— RECORD EXTRACTS —

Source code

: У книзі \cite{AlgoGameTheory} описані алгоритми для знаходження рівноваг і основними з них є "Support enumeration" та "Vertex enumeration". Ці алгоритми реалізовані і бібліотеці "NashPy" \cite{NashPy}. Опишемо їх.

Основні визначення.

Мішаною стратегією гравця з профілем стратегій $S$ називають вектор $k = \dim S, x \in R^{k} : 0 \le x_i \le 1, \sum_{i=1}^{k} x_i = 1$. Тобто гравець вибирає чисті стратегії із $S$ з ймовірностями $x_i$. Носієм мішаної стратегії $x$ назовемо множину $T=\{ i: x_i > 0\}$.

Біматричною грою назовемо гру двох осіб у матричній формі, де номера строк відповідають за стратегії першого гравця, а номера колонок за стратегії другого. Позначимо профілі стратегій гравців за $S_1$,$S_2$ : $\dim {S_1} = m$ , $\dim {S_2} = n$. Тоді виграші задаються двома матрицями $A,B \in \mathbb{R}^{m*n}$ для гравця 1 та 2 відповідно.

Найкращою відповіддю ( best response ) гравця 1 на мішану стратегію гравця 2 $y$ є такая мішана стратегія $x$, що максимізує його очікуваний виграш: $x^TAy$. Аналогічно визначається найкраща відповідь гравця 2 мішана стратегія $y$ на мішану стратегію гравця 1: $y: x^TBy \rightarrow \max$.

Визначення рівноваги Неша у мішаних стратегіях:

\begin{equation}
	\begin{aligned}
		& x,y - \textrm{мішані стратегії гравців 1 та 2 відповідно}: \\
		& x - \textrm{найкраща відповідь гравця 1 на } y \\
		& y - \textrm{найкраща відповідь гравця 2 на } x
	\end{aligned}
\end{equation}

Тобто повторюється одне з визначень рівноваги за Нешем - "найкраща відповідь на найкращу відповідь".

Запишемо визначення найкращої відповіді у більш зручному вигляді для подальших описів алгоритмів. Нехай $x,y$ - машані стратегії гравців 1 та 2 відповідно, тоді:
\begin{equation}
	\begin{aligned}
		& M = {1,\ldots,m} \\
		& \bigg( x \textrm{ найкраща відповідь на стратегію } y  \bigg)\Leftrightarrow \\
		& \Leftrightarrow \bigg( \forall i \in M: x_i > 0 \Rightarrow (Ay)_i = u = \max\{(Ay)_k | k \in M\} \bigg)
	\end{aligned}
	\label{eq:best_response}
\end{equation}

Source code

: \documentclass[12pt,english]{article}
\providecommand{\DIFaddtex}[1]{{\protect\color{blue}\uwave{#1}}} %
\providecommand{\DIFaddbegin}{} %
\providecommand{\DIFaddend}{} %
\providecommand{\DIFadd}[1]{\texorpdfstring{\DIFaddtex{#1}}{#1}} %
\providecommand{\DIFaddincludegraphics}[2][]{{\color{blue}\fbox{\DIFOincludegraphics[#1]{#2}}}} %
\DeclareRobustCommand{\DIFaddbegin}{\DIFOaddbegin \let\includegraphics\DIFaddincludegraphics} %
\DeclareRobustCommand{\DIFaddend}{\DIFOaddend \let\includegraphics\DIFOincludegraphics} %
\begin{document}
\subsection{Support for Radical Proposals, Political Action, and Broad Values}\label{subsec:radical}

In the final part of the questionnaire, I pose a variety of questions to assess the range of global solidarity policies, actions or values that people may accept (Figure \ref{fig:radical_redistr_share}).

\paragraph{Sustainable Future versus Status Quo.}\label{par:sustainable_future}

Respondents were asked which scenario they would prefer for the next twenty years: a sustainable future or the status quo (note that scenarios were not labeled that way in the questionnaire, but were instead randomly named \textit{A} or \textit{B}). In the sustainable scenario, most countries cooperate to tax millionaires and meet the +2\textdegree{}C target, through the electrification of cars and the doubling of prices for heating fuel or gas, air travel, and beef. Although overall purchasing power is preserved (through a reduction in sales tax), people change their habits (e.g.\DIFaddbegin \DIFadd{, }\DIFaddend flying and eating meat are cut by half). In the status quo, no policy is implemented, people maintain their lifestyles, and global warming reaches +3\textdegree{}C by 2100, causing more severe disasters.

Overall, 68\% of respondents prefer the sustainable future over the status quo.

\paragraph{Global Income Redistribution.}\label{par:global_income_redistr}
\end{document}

— YOUR ASSIGNMENT —
Word for word, transcribe each of the entries above.

— PROBLEM SOLUTION —
Source code

: У книзі \cite{AlgoGameTheory} описані алгоритми для знаходження рівноваг і основними з них є "Support enumeration" та "Vertex enumeration". Ці алгоритми реалізовані і бібліотеці "NashPy" \cite{NashPy}. Опишемо їх.

Основні визначення.

Мішаною стратегією гравця з профілем стратегій $S$ називають вектор $k = \dim S, x \in R^{k} : 0 \le x_i \le 1, \sum_{i=1}^{k} x_i = 1$. Тобто гравець вибирає чисті стратегії із $S$ з ймовірностями $x_i$. Носієм мішаної стратегії $x$ назовемо множину $T=\{ i: x_i > 0\}$.

Біматричною грою назовемо гру двох осіб у матричній формі, де номера строк відповідають за стратегії першого гравця, а номера колонок за стратегії другого. Позначимо профілі стратегій гравців за $S_1$,$S_2$ : $\dim {S_1} = m$ , $\dim {S_2} = n$. Тоді виграші задаються двома матрицями $A,B \in \mathbb{R}^{m*n}$ для гравця 1 та 2 відповідно.

Найкращою відповіддю ( best response ) гравця 1 на мішану стратегію гравця 2 $y$ є такая мішана стратегія $x$, що максимізує його очікуваний виграш: $x^TAy$. Аналогічно визначається найкраща відповідь гравця 2 мішана стратегія $y$ на мішану стратегію гравця 1: $y: x^TBy \rightarrow \max$.

Визначення рівноваги Неша у мішаних стратегіях:

\begin{equation}
	\begin{aligned}
		& x,y - \textrm{мішані стратегії гравців 1 та 2 відповідно}: \\
		& x - \textrm{найкраща відповідь гравця 1 на } y \\
		& y - \textrm{найкраща відповідь гравця 2 на } x
	\end{aligned}
\end{equation}

Тобто повторюється одне з визначень рівноваги за Нешем - "найкраща відповідь на найкращу відповідь".

Запишемо визначення найкращої відповіді у більш зручному вигляді для подальших описів алгоритмів. Нехай $x,y$ - машані стратегії гравців 1 та 2 відповідно, тоді:
\begin{equation}
	\begin{aligned}
		& M = {1,\ldots,m} \\
		& \bigg( x \textrm{ найкраща відповідь на стратегію } y  \bigg)\Leftrightarrow \\
		& \Leftrightarrow \bigg( \forall i \in M: x_i > 0 \Rightarrow (Ay)_i = u = \max\{(Ay)_k | k \in M\} \bigg)
	\end{aligned}
	\label{eq:best_response}
\end{equation}

Source code

: \documentclass[12pt,english]{article}
\providecommand{\DIFaddtex}[1]{{\protect\color{blue}\uwave{#1}}} %
\providecommand{\DIFaddbegin}{} %
\providecommand{\DIFaddend}{} %
\providecommand{\DIFadd}[1]{\texorpdfstring{\DIFaddtex{#1}}{#1}} %
\providecommand{\DIFaddincludegraphics}[2][]{{\color{blue}\fbox{\DIFOincludegraphics[#1]{#2}}}} %
\DeclareRobustCommand{\DIFaddbegin}{\DIFOaddbegin \let\includegraphics\DIFaddincludegraphics} %
\DeclareRobustCommand{\DIFaddend}{\DIFOaddend \let\includegraphics\DIFOincludegraphics} %
\begin{document}
\subsection{Support for Radical Proposals, Political Action, and Broad Values}\label{subsec:radical}

In the final part of the questionnaire, I pose a variety of questions to assess the range of global solidarity policies, actions or values that people may accept (Figure \ref{fig:radical_redistr_share}).

\paragraph{Sustainable Future versus Status Quo.}\label{par:sustainable_future}

Respondents were asked which scenario they would prefer for the next twenty years: a sustainable future or the status quo (note that scenarios were not labeled that way in the questionnaire, but were instead randomly named \textit{A} or \textit{B}). In the sustainable scenario, most countries cooperate to tax millionaires and meet the +2\textdegree{}C target, through the electrification of cars and the doubling of prices for heating fuel or gas, air travel, and beef. Although overall purchasing power is preserved (through a reduction in sales tax), people change their habits (e.g.\DIFaddbegin \DIFadd{, }\DIFaddend flying and eating meat are cut by half). In the status quo, no policy is implemented, people maintain their lifestyles, and global warming reaches +3\textdegree{}C by 2100, causing more severe disasters.

Overall, 68\% of respondents prefer the sustainable future over the status quo.

\paragraph{Global Income Redistribution.}\label{par:global_income_redistr}
\end{document}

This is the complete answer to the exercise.